With school closing, Livorno volleyball team hopes to go out with a roar
NAPLES, Italy — As if the pressure of competing for your high school’s honor in the Mediterranean boys volleyball tournament wasn’t enough, the Livorno Lions are doing it as the last team from that high school.
“We’re playing with heart,” said senior and co-captain Colter Fernandez, 17, who learned earlier in the school year that low enrollments are prompting officials to close the place where he spent all four years of high school.
“We’re staying positive, we don’t give up. We got Crunk juice,” boasted fellow co-captain Juan Gonzales, 15, either referring to the brand named energy drink, or the 2004 album by hip-hop artists Lil Jon and the East Side Boyz.
Either way — they’re pumped up.
“They’re counting on us to win,” Juan said of his schoolmates. “And we’ve been sucking in the past.”

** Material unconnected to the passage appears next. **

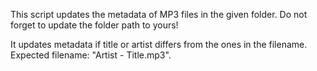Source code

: This script updates the metadata of MP3 files in the given folder. Do not forget to update the folder path to yours!

It updates metadata if title or artist differs from the ones in the filename.
Expected filename: "Artist - Title.mp3".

After a two-year lull, prompted by a lack of players, the school’s boys volleyball program picked up again last year. But their record was 0-10.

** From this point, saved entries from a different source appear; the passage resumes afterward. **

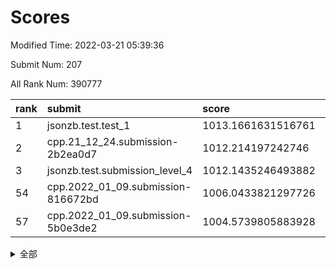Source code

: # Scores

Modified Time: 2022-03-21 05:39:36

Submit Num: 207

All Rank Num: 390777

| rank |               submit               |       score        |       sigma        | pk_num |
| :--- | :--------------------------------- | :----------------- | :----------------- | :----- |
| 1    | jsonzb.test.test_1                 | 1013.1661631516761 | 0.8010645515703216 | 7554   |
| 2    | cpp.21_12_24.submission-2b2ea0d7   | 1012.214197242746  | 0.7494759710333136 | 7552   |
| 3    | jsonzb.test.submission_level_4     | 1012.1435246493882 | 0.7706079285299637 | 7549   |
| 54   | cpp.2022_01_09.submission-816672bd | 1006.0433821297726 | 0.7262933850543708 | 7551   |
| 57   | cpp.2022_01_09.submission-5b0e3de2 | 1004.5739805883928 | 0.7186632220557498 | 7552   |


<details>
<summary>全部</summary>

| rank |                 submit                 |       score        |       sigma        | pk_num |
| :--- | :------------------------------------- | :----------------- | :----------------- | :----- |
| 1    | jsonzb.test.test_1                     | 1013.1661631516761 | 0.8010645515703216 | 7554   |
| 2    | cpp.21_12_24.submission-2b2ea0d7       | 1012.214197242746  | 0.7494759710333136 | 7552   |
| 3    | jsonzb.test.submission_level_4         | 1012.1435246493882 | 0.7706079285299637 | 7549   |
| 4    | gobigger.level_3.submission_level_3_36 | 1011.3997916846379 | 0.7664160187857139 | 7547   |
| 5    | gobigger.level_3.submission_level_3_0  | 1011.3025001869628 | 0.7593118241902166 | 7552   |
| 6    | gobigger.level_3.submission_level_3_15 | 1011.2918973969375 | 0.7748756140514409 | 7553   |
| 7    | gobigger.level_3.submission_level_3_2  | 1011.2509405175537 | 0.7638981060522773 | 7553   |
| 8    | gobigger.level_3.submission_level_3_43 | 1011.2090597712562 | 0.7556904473731718 | 7554   |
| 9    | gobigger.level_3.submission_level_3_3  | 1011.093346370882  | 0.7858206028159046 | 7545   |
| 10   | gobigger.level_3.submission_level_3_29 | 1011.0841733430253 | 0.7554878382303776 | 7552   |
| 11   | gobigger.level_3.submission_level_3_26 | 1011.0478682019327 | 0.7669078961176139 | 7555   |
| 12   | gobigger.level_3.submission_level_3_7  | 1010.9965944962591 | 0.7925951074221906 | 7555   |
| 13   | gobigger.level_3.submission_level_3_46 | 1010.9065230951147 | 0.7602780752726488 | 7555   |
| 14   | gobigger.level_3.submission_level_3_21 | 1010.7226134202451 | 0.7614710255069691 | 7553   |
| 15   | gobigger.level_3.submission_level_3_6  | 1010.6179469907627 | 0.7486001888839728 | 7549   |
| 16   | gobigger.level_3.submission_level_3_47 | 1010.3658740999708 | 0.7403978234327452 | 7552   |
| 17   | gobigger.level_3.submission_level_3_11 | 1010.3539908746752 | 0.7834860536999355 | 7554   |
| 18   | gobigger.level_3.submission_level_3_45 | 1010.2045259507014 | 0.7567154617148762 | 7556   |
| 19   | gobigger.level_3.submission_level_3_19 | 1010.1776479388961 | 0.7364539339147568 | 7552   |
| 20   | gobigger.level_3.submission_level_3_35 | 1010.1111022881657 | 0.7857705145477213 | 7550   |
| 21   | gobigger.level_3.submission_level_3_1  | 1010.1108186598933 | 0.7448879833050633 | 7551   |
| 22   | gobigger.level_3.submission_level_3_44 | 1010.0784653823644 | 0.7528464097611923 | 7545   |
| 23   | gobigger.level_3.submission_level_3_34 | 1010.042042866762  | 0.7622138582780992 | 7551   |
| 24   | gobigger.level_3.submission_level_3_10 | 1010.008896827769  | 0.759384970350175  | 7552   |
| 25   | gobigger.level_3.submission_level_3_12 | 1010.0037041171246 | 0.7490742688952841 | 7554   |
| 26   | gobigger.level_3.submission_level_3_39 | 1009.9634279325878 | 0.7382551856165138 | 7551   |
| 27   | gobigger.level_3.submission_level_3_49 | 1009.9515246724254 | 0.7608417348156855 | 7553   |
| 28   | gobigger.level_3.submission_level_3_5  | 1009.9426248558489 | 0.7527635302158814 | 7557   |
| 29   | gobigger.level_3.submission_level_3_4  | 1009.9418342490144 | 0.7631484859807615 | 7552   |
| 30   | gobigger.level_3.submission_level_3_16 | 1009.9395379121717 | 0.7656000381907315 | 7549   |
| 31   | gobigger.level_3.submission_level_3_31 | 1009.9099321371589 | 0.7516159372556097 | 7549   |
| 32   | gobigger.level_3.submission_level_3_33 | 1009.871526722457  | 0.7501713095571493 | 7549   |
| 33   | gobigger.level_3.submission_level_3_27 | 1009.8170064684375 | 0.738743686716015  | 7552   |
| 34   | gobigger.level_3.submission_level_3_14 | 1009.7858766225061 | 0.7496454333263664 | 7547   |
| 35   | gobigger.level_3.submission_level_3_22 | 1009.7368329868551 | 0.7609577806720198 | 7555   |
| 36   | gobigger.level_3.submission_level_3_37 | 1009.7212938147253 | 0.7823044838488975 | 7554   |
| 37   | gobigger.level_3.submission_level_3_41 | 1009.6400362500061 | 0.7504138788387652 | 7545   |
| 38   | gobigger.level_3.submission_level_3_23 | 1009.6035565217461 | 0.7428883523144925 | 7552   |
| 39   | gobigger.level_3.submission_level_3_8  | 1009.5796421732213 | 0.7764343867972007 | 7558   |
| 40   | gobigger.level_3.submission_level_3_20 | 1009.5437236887943 | 0.7334957247081294 | 7554   |
| 41   | gobigger.level_3.submission_level_3_28 | 1009.525097138064  | 0.7343714187784212 | 7551   |
| 42   | gobigger.level_3.submission_level_3_9  | 1009.4975186215536 | 0.748765966464719  | 7550   |
| 43   | gobigger.level_3.submission_level_3_17 | 1009.4859052846639 | 0.7461088601911184 | 7552   |
| 44   | gobigger.level_3.submission_level_3_42 | 1009.3282049455881 | 0.7636753107879081 | 7550   |
| 45   | gobigger.level_3.submission_level_3_25 | 1009.3226762502222 | 0.755907532569555  | 7555   |
| 46   | gobigger.level_3.submission_level_3_40 | 1009.225358070515  | 0.7407355465932324 | 7556   |
| 47   | gobigger.level_3.submission_level_3_18 | 1009.1752279578143 | 0.7521412033784763 | 7553   |
| 48   | gobigger.level_3.submission_level_3_38 | 1009.0974066567057 | 0.7661105938653241 | 7555   |
| 49   | gobigger.level_3.submission_level_3_24 | 1008.9586481618114 | 0.7627651496894178 | 7554   |
| 50   | gobigger.level_3.submission_level_3_30 | 1008.8909590912164 | 0.7672125796148463 | 7553   |
| 51   | gobigger.level_3.submission_level_3_13 | 1008.8290467875046 | 0.7429114010217958 | 7553   |
| 52   | gobigger.level_3.submission_level_3_48 | 1008.5200054577838 | 0.7433155903286729 | 7549   |
| 53   | gobigger.level_3.submission_level_3_32 | 1008.2123456365057 | 0.7381029362075319 | 7550   |
| 54   | cpp.2022_01_09.submission-816672bd     | 1006.0433821297726 | 0.7262933850543708 | 7551   |
| 55   | gobigger.level_1.submission_level_1_8  | 1005.263796419329  | 0.7229564084617068 | 7552   |
| 56   | gobigger.level_1.submission_level_1_3  | 1004.9877100347968 | 0.7121265371894767 | 7550   |
| 57   | cpp.2022_01_09.submission-5b0e3de2     | 1004.5739805883928 | 0.7186632220557498 | 7552   |
| 58   | gobigger.level_1.submission_level_1_21 | 1004.3043769209387 | 0.7236971696117991 | 7551   |
| 59   | gobigger.level_1.submission_level_1_45 | 1004.2383379685148 | 0.7210386820771132 | 7552   |
| 60   | gobigger.level_1.submission_level_1_19 | 1004.218328000034  | 0.716495928893633  | 7553   |
| 61   | gobigger.level_1.submission_level_1_13 | 1004.2132082181639 | 0.7173890524307379 | 7552   |
| 62   | gobigger.level_1.submission_level_1_41 | 1004.1533387616809 | 0.7245610674896943 | 7552   |
| 63   | gobigger.level_1.submission_level_1_1  | 1004.1286570366843 | 0.7092344524962919 | 7556   |
| 64   | gobigger.level_1.submission_level_1_35 | 1004.0837301450935 | 0.7293850817585535 | 7551   |
| 65   | gobigger.level_1.submission_level_1_2  | 1004.0372864127278 | 0.7103302097537302 | 7552   |
| 66   | gobigger.level_1.submission_level_1_5  | 1003.9328385716954 | 0.7130168945012738 | 7558   |
| 67   | gobigger.level_1.submission_level_1_46 | 1003.8804699637466 | 0.7214262389754249 | 7549   |
| 68   | gobigger.level_1.submission_level_1_23 | 1003.8467700169281 | 0.7189512923022219 | 7549   |
| 69   | gobigger.level_1.submission_level_1_37 | 1003.8299960538654 | 0.7347276297156281 | 7551   |
| 70   | gobigger.level_1.submission_level_1_17 | 1003.7321621101927 | 0.7317523654249143 | 7555   |
| 71   | gobigger.level_1.submission_level_1_40 | 1003.712160687791  | 0.7269791934107029 | 7551   |
| 72   | gobigger.level_1.submission_level_1_49 | 1003.6194239539514 | 0.7034091444673339 | 7549   |
| 73   | gobigger.level_1.submission_level_1_18 | 1003.6108873183293 | 0.7159040651538761 | 7544   |
| 74   | gobigger.level_1.submission_level_1_26 | 1003.5685102868183 | 0.7174245034697698 | 7551   |
| 75   | gobigger.level_1.submission_level_1_0  | 1003.5456254256568 | 0.7178250651912677 | 7543   |
| 76   | gobigger.level_1.submission_level_1_27 | 1003.5334451107719 | 0.7006230904854802 | 7554   |
| 77   | gobigger.level_1.submission_level_1_20 | 1003.4526624762719 | 0.7096134582576777 | 7548   |
| 78   | gobigger.level_1.submission_level_1_34 | 1003.3813459149715 | 0.709039373918694  | 7548   |
| 79   | gobigger.level_1.submission_level_1_15 | 1003.3423797427358 | 0.7152573829374791 | 7549   |
| 80   | gobigger.level_1.submission_level_1_4  | 1003.32633737635   | 0.7225576059240574 | 7556   |
| 81   | gobigger.level_1.submission_level_1_42 | 1003.2709583236802 | 0.7144968636386478 | 7549   |
| 82   | gobigger.level_1.submission_level_1_33 | 1003.2266184229056 | 0.7157796290365119 | 7550   |
| 83   | gobigger.level_1.submission_level_1_11 | 1003.1888664171076 | 0.7154632124218521 | 7553   |
| 84   | gobigger.level_1.submission_level_1_36 | 1003.1809260630858 | 0.7244652408564835 | 7552   |
| 85   | gobigger.level_1.submission_level_1_24 | 1003.1312598990747 | 0.7198881959512132 | 7553   |
| 86   | gobigger.level_1.submission_level_1_44 | 1003.123708200655  | 0.7177915441353966 | 7552   |
| 87   | gobigger.level_1.submission_level_1_43 | 1003.0658612682829 | 0.7125412739384445 | 7548   |
| 88   | gobigger.level_1.submission_level_1_25 | 1003.0270358870961 | 0.7203602472185561 | 7554   |
| 89   | gobigger.level_1.submission_level_1_32 | 1002.9770768620635 | 0.7153152809311899 | 7548   |
| 90   | gobigger.level_1.submission_level_1_31 | 1002.9762148968565 | 0.721300226811102  | 7553   |
| 91   | gobigger.level_1.submission_level_1_22 | 1002.9703460270798 | 0.7111395949851195 | 7552   |
| 92   | gobigger.level_1.submission_level_1_48 | 1002.9545975459489 | 0.7132540693511829 | 7550   |
| 93   | gobigger.level_1.submission_level_1_47 | 1002.8019923813985 | 0.7135900527277024 | 7549   |
| 94   | gobigger.level_1.submission_level_1_14 | 1002.7727387829241 | 0.7196216743965047 | 7558   |
| 95   | gobigger.level_1.submission_level_1_9  | 1002.7661055238588 | 0.7239060876051386 | 7553   |
| 96   | gobigger.level_1.submission_level_1_28 | 1002.7191128117491 | 0.7276792534915929 | 7551   |
| 97   | gobigger.level_1.submission_level_1_12 | 1002.6873296166375 | 0.7136461337315552 | 7552   |
| 98   | gobigger.level_1.submission_level_1_30 | 1002.6682532576896 | 0.7194377029149642 | 7555   |
| 99   | gobigger.level_1.submission_level_1_16 | 1002.6103395507059 | 0.7029921353952195 | 7545   |
| 100  | gobigger.level_1.submission_level_1_38 | 1002.6065399723058 | 0.7209854029362828 | 7551   |
| 101  | gobigger.level_1.submission_level_1_29 | 1002.505723660804  | 0.715746693526081  | 7556   |
| 102  | gobigger.level_1.submission_level_1_10 | 1002.4952267243534 | 0.7139017382173829 | 7551   |
| 103  | gobigger.level_1.submission_level_1_6  | 1002.2567181286981 | 0.7171473736722209 | 7554   |
| 104  | gobigger.level_1.submission_level_1_7  | 1002.229728830691  | 0.7111132480821653 | 7548   |
| 105  | gobigger.level_1.submission_level_1_39 | 1001.5498137235022 | 0.7049397776580599 | 7548   |
| 106  | gobigger.random.submission_random_34   | 997.2835166084286  | 0.7108570149955089 | 7549   |
| 107  | gobigger.random.submission_random_1    | 997.2142070250998  | 0.716677634368261  | 7551   |
| 108  | gobigger.random.submission_random_19   | 997.0849121863558  | 0.708048614654367  | 7554   |
| 109  | gobigger.random.submission_random_30   | 997.023603652201   | 0.7038547625794064 | 7552   |
| 110  | gobigger.random.submission_random_3    | 996.7070891697053  | 0.7063273356874856 | 7550   |
| 111  | gobigger.random.submission_random_45   | 996.6932712723689  | 0.7166069363806201 | 7542   |
| 112  | gobigger.random.submission_random_22   | 996.6550363764121  | 0.7042817536018261 | 7551   |
| 113  | gobigger.random.submission_random_48   | 996.6272612000748  | 0.7093679639367463 | 7552   |
| 114  | gobigger.random.submission_random_18   | 996.514871410317   | 0.7290023970308835 | 7548   |
| 115  | gobigger.random.submission_random_28   | 996.4827170241682  | 0.7081889491052658 | 7553   |
| 116  | gobigger.random.submission_random_37   | 996.4059776527893  | 0.7033482897954159 | 7552   |
| 117  | gobigger.random.submission_random_7    | 996.3870674940237  | 0.7141238759892736 | 7553   |
| 118  | gobigger.random.submission_random_38   | 996.3533448975054  | 0.6960405739917678 | 7552   |
| 119  | gobigger.random.submission_random_16   | 996.3266906712182  | 0.7034540018416477 | 7554   |
| 120  | gobigger.random.submission_random_33   | 996.2159577823531  | 0.7123242243653083 | 7552   |
| 121  | gobigger.random.submission_random_47   | 996.087324798291   | 0.7149679956715913 | 7549   |
| 122  | gobigger.random.submission_random_12   | 996.081916082931   | 0.7134164339296402 | 7551   |
| 123  | gobigger.random.submission_random_25   | 996.0818960428746  | 0.7098520755545151 | 7556   |
| 124  | gobigger.random.submission_random_17   | 996.0585160580935  | 0.6964860131591321 | 7554   |
| 125  | gobigger.random.submission_random_14   | 996.0539614111021  | 0.7113694413832036 | 7553   |
| 126  | gobigger.random.submission_random_21   | 995.9982268706871  | 0.7243350698375448 | 7552   |
| 127  | gobigger.random.submission_random_20   | 995.9854292085347  | 0.6997447874830186 | 7549   |
| 128  | gobigger.random.submission_random_49   | 995.9316486055994  | 0.7106075808590046 | 7553   |
| 129  | gobigger.random.submission_random_36   | 995.9219013219107  | 0.7067272617974552 | 7547   |
| 130  | gobigger.random.submission_random_42   | 995.8948262184246  | 0.7166522205857344 | 7549   |
| 131  | gobigger.random.submission_random_24   | 995.8938358800058  | 0.7098849711637288 | 7553   |
| 132  | gobigger.random.submission_random_6    | 995.8816580740347  | 0.7049507845816085 | 7550   |
| 133  | gobigger.random.submission_random_13   | 995.8502918528656  | 0.7001817099785735 | 7549   |
| 134  | gobigger.random.submission_random_44   | 995.8268115665944  | 0.6984712982704075 | 7546   |
| 135  | gobigger.random.submission_random_2    | 995.8208453056162  | 0.7167334986817405 | 7552   |
| 136  | gobigger.random.submission_random_43   | 995.7635874553868  | 0.7069656301937233 | 7551   |
| 137  | gobigger.random.submission_random_26   | 995.7537858485839  | 0.7154684766753203 | 7551   |
| 138  | gobigger.random.submission_random_41   | 995.7386964714793  | 0.7117097753752822 | 7548   |
| 139  | gobigger.random.submission_random_39   | 995.7077844704032  | 0.7137079095960805 | 7548   |
| 140  | gobigger.random.submission_random_31   | 995.6999769262862  | 0.7097030445861718 | 7551   |
| 141  | gobigger.random.submission_random_35   | 995.6855933772184  | 0.7188379917694376 | 7553   |
| 142  | gobigger.random.submission_random_40   | 995.6693283741387  | 0.7094861124690183 | 7551   |
| 143  | gobigger.random.submission_random_15   | 995.6023170329581  | 0.7180978564004956 | 7552   |
| 144  | gobigger.random.submission_random_9    | 995.521064832575   | 0.7208625047108083 | 7548   |
| 145  | gobigger.random.submission_random_46   | 995.4435461659261  | 0.7108322691423554 | 7553   |
| 146  | gobigger.random.submission_random_32   | 995.429951394661   | 0.7165323795574083 | 7551   |
| 147  | gobigger.random.submission_random_10   | 995.4049251400584  | 0.7109214590196498 | 7554   |
| 148  | gobigger.random.submission_random_23   | 995.3814079473079  | 0.7310492855739171 | 7548   |
| 149  | gobigger.random.submission_random_0    | 995.3632340685556  | 0.7215651295157591 | 7550   |
| 150  | gobigger.random.submission_random_27   | 995.2696313367586  | 0.7077838369592545 | 7554   |
| 151  | gobigger.random.submission_random_11   | 995.2612481176101  | 0.7092886705405275 | 7554   |
| 152  | gobigger.random.submission_random_8    | 995.2296388690772  | 0.733569707766808  | 7547   |
| 153  | gobigger.random.submission_random_4    | 995.1123217513436  | 0.7169116059960117 | 7549   |
| 154  | gobigger.random.submission_random_5    | 995.0610643730055  | 0.7115464259934292 | 7547   |
| 155  | gobigger.level_2.submission_level_2_5  | 994.5738326369227  | 0.7192762986548341 | 7551   |
| 156  | gobigger.random.submission_random_29   | 994.4178735244672  | 0.7394787981646496 | 7546   |
| 157  | gobigger.level_2.submission_level_2_44 | 993.7933534029322  | 0.737425124165911  | 7553   |
| 158  | gobigger.level_2.submission_level_2_32 | 993.6584588094191  | 0.717618651992721  | 7553   |
| 159  | gobigger.level_2.submission_level_2_37 | 993.6042048577912  | 0.7243401602419728 | 7551   |
| 160  | gobigger.level_2.submission_level_2_28 | 993.5913064580441  | 0.7336236046699995 | 7550   |
| 161  | gobigger.level_2.submission_level_2_1  | 993.189347981695   | 0.7303605232614964 | 7556   |
| 162  | gobigger.level_2.submission_level_2_13 | 993.1653195384005  | 0.7414133748737632 | 7552   |
| 163  | gobigger.level_2.submission_level_2_10 | 993.1533985427682  | 0.7414542205451624 | 7551   |
| 164  | gobigger.level_2.submission_level_2_27 | 992.9968558503191  | 0.7411069439066511 | 7553   |
| 165  | gobigger.level_2.submission_level_2_18 | 992.9081877989578  | 0.732498411006717  | 7550   |
| 166  | gobigger.level_2.submission_level_2_38 | 992.9028666086999  | 0.7374378728033265 | 7554   |
| 167  | gobigger.level_2.submission_level_2_14 | 992.8298437613226  | 0.7624327077193475 | 7551   |
| 168  | gobigger.level_2.submission_level_2_0  | 992.8257513618626  | 0.735205676736309  | 7548   |
| 169  | gobigger.level_2.submission_level_2_30 | 992.7771333833192  | 0.7219316669117413 | 7550   |
| 170  | gobigger.level_2.submission_level_2_49 | 992.4162947897036  | 0.7446565162668569 | 7553   |
| 171  | gobigger.level_2.submission_level_2_34 | 992.3033832341526  | 0.7461976732560253 | 7551   |
| 172  | gobigger.level_2.submission_level_2_39 | 992.2642907748186  | 0.7380352136503243 | 7550   |
| 173  | gobigger.level_2.submission_level_2_24 | 992.2580302358978  | 0.7407579751228416 | 7552   |
| 174  | gobigger.level_2.submission_level_2_20 | 992.2110250443868  | 0.7406079724690879 | 7549   |
| 175  | gobigger.level_2.submission_level_2_17 | 992.2062488098679  | 0.7578836844114507 | 7554   |
| 176  | gobigger.level_2.submission_level_2_45 | 992.1996332395537  | 0.7313992408829035 | 7553   |
| 177  | gobigger.level_2.submission_level_2_22 | 992.1366452659107  | 0.7470512363045095 | 7551   |
| 178  | gobigger.level_2.submission_level_2_33 | 992.1325231846326  | 0.7441180024512434 | 7552   |
| 179  | gobigger.level_2.submission_level_2_16 | 992.0960620421381  | 0.7458649091627569 | 7548   |
| 180  | gobigger.level_2.submission_level_2_19 | 992.0648350083027  | 0.752905031743549  | 7547   |
| 181  | gobigger.level_2.submission_level_2_42 | 992.0461862722154  | 0.7512348763885821 | 7557   |
| 182  | gobigger.level_2.submission_level_2_40 | 991.9468254191588  | 0.7405410016898887 | 7554   |
| 183  | gobigger.level_2.submission_level_2_7  | 991.8670966854423  | 0.7314613891376945 | 7552   |
| 184  | gobigger.level_2.submission_level_2_6  | 991.751254119456   | 0.7397861962551718 | 7551   |
| 185  | gobigger.level_2.submission_level_2_29 | 991.7328118603994  | 0.7456776715412062 | 7551   |
| 186  | gobigger.level_2.submission_level_2_47 | 991.7145108630529  | 0.7547064012314905 | 7550   |
| 187  | gobigger.level_2.submission_level_2_26 | 991.6622509177512  | 0.7283549780571906 | 7548   |
| 188  | gobigger.level_2.submission_level_2_2  | 991.6003182530537  | 0.7480650524488013 | 7555   |
| 189  | gobigger.level_2.submission_level_2_43 | 991.5977541904037  | 0.7444548811532018 | 7551   |
| 190  | gobigger.level_2.submission_level_2_8  | 991.5659858576751  | 0.7485144975652908 | 7554   |
| 191  | gobigger.level_2.submission_level_2_35 | 991.490217738562   | 0.7558031307976494 | 7552   |
| 192  | gobigger.level_2.submission_level_2_46 | 991.4386149842477  | 0.7607510934137007 | 7555   |
| 193  | gobigger.level_2.submission_level_2_15 | 991.4244402358712  | 0.7510189825301593 | 7545   |
| 194  | gobigger.level_2.submission_level_2_21 | 991.3816590186761  | 0.7499941030527999 | 7551   |
| 195  | gobigger.level_2.submission_level_2_9  | 991.3285356467096  | 0.7593140806757215 | 7549   |
| 196  | gobigger.level_2.submission_level_2_48 | 991.2916748491226  | 0.7553064621671745 | 7551   |
| 197  | gobigger.level_2.submission_level_2_25 | 991.2882691350069  | 0.7753499798643636 | 7550   |
| 198  | gobigger.level_2.submission_level_2_11 | 991.2821519181364  | 0.7665802885211928 | 7551   |
| 199  | gobigger.level_2.submission_level_2_4  | 991.2417879445254  | 0.7678626335234956 | 7551   |
| 200  | gobigger.level_2.submission_level_2_3  | 991.2133981641998  | 0.7455030512188511 | 7550   |
| 201  | gobigger.level_2.submission_level_2_23 | 991.0968757125628  | 0.7753747233001198 | 7547   |
| 202  | gobigger.level_2.submission_level_2_31 | 990.9556880498658  | 0.7717542263524356 | 7551   |
| 203  | gobigger.level_2.submission_level_2_41 | 990.5919169826525  | 0.7669502512811109 | 7548   |
| 204  | gobigger.level_2.submission_level_2_36 | 990.4509979155864  | 0.7569810398888879 | 7548   |
| 205  | gobigger.level_2.submission_level_2_12 | 990.2398573708058  | 0.7602332766768389 | 7552   |
| 206  | gobigger.none.submission_none_1        | 974.7897614553941  | 1.685540667022501  | 7552   |
| 207  | gobigger.none.submission_none_0        | 974.7624564611684  | 1.4952863052189256 | 7551   |

</details>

What a difference a year makes.
Thursday, the Livorno Lions team was in Naples, Italy, competing against other teams for the coveted title of the best in the Med. The finals are this weekend.
“We’re going to make it a good last year,” said 16-year-old Eric Soto.

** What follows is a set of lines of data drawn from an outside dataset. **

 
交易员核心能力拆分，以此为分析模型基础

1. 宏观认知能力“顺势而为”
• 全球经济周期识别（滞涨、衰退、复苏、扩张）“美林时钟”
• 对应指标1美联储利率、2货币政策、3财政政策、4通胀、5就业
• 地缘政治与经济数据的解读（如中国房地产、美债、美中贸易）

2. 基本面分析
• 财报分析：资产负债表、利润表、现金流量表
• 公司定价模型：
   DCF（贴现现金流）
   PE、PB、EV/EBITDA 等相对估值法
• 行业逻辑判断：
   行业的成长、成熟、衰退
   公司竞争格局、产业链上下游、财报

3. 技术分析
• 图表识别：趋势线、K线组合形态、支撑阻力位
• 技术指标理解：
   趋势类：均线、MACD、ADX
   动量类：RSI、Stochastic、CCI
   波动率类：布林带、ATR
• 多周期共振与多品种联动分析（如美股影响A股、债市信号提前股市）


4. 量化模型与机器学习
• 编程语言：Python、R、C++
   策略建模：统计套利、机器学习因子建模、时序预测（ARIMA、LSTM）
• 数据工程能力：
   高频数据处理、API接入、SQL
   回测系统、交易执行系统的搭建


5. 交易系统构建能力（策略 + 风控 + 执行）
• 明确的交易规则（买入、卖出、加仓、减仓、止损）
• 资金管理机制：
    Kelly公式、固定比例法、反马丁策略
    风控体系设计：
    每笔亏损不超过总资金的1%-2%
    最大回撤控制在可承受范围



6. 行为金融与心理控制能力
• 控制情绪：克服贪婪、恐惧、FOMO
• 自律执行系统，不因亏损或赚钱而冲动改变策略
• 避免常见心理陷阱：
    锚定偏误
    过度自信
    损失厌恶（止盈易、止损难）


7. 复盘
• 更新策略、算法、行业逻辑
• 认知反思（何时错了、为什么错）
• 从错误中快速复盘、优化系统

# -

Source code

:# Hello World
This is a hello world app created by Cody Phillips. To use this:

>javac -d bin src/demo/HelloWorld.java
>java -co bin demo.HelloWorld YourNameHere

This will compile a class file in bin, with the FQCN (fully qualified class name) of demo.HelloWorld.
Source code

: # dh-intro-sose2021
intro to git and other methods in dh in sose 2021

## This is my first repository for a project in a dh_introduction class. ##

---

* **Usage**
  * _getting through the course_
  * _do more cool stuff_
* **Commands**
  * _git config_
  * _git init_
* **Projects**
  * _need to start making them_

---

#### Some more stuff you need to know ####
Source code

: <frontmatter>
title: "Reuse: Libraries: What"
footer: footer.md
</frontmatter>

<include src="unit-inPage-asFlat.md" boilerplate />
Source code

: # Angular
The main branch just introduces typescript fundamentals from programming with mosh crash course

Officials from the Department of Defense Dependents Schools-Europe decided to close Livorno High School, its smallest, when the current school year ends. This year, the school has a student body of 26.
In American-Italian volleyball player Allessio Buccellato’s reading lab, for example, there is just one other student.
Next school year, high school-age students will have the option of attending London Central if they wish to remain in the DODDS system, attending an international school in Florence, Italy, homeschooling, or taking a correspondence course. The elementary school will remain open.
In his 16 years as a coach at Livorno High School, James Bartlett said he hasn’t had a team quite this good. That’s because this year’s team “has heart.”
“They get along well. They might not be the greatest of friends off the court, but when you get them on the court, as a team, they’re very cohesive,” he said, choking back tears.
“This is probably as nice and good as a team I’ve had, and it’s sort of sad,” said Bartlett, who also serves as the school’s athletic director and has coached basketball, track and field and cross country. “I’m not a jump-down-their-throat kind of coach. I like teaching them skills, but while I did tell them at the beginning of the year that I love to win, I also told them we’re here to have fun.
“This is a game, and as long as we’re having fun, there’s a good chance we’re going to win. When it stops being fun, that’s when we’ll lose.”
On Thursday, the team lost matches to Ankara and Aviano; in order to stay alive in the tournament, it must win both its games Friday against Sigonella and the American Overseas School in Rome.